Lines containing the word "button" in the data below: say how many, with no other text.

* Listed records:
=-=-=-=-=

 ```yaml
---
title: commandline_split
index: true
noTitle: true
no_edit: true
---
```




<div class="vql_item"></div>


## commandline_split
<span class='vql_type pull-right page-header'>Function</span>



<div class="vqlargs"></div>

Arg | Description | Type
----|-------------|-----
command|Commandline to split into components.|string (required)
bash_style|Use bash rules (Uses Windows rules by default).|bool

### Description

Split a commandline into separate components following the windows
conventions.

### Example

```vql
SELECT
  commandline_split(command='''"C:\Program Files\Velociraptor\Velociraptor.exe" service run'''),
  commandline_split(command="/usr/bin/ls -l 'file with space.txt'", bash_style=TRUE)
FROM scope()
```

=-=-=-=-=

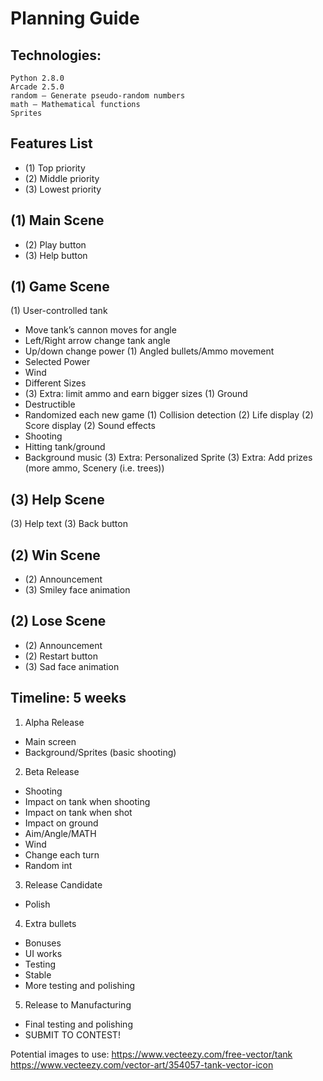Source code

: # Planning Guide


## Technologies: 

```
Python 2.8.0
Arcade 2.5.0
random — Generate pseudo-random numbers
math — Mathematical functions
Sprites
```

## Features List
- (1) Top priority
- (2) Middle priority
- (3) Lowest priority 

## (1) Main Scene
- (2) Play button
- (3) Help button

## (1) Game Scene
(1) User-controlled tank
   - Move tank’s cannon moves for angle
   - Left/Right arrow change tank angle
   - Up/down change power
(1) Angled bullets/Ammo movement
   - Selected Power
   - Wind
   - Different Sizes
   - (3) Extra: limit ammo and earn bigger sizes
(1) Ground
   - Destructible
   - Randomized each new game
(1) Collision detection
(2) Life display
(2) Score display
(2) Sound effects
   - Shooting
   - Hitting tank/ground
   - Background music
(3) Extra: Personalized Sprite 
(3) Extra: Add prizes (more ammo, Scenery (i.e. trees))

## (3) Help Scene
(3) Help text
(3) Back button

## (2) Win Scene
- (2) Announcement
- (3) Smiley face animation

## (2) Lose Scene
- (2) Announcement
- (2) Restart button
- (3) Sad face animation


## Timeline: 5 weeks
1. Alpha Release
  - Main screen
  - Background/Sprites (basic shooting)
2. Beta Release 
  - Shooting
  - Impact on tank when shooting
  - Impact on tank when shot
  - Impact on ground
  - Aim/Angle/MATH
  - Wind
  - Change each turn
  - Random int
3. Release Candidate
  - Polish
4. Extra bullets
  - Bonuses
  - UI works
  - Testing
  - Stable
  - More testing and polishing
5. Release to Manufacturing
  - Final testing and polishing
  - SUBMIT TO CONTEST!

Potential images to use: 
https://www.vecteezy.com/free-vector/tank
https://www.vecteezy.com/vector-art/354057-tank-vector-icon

=-=-=-=-=

* Response to the exercise:
4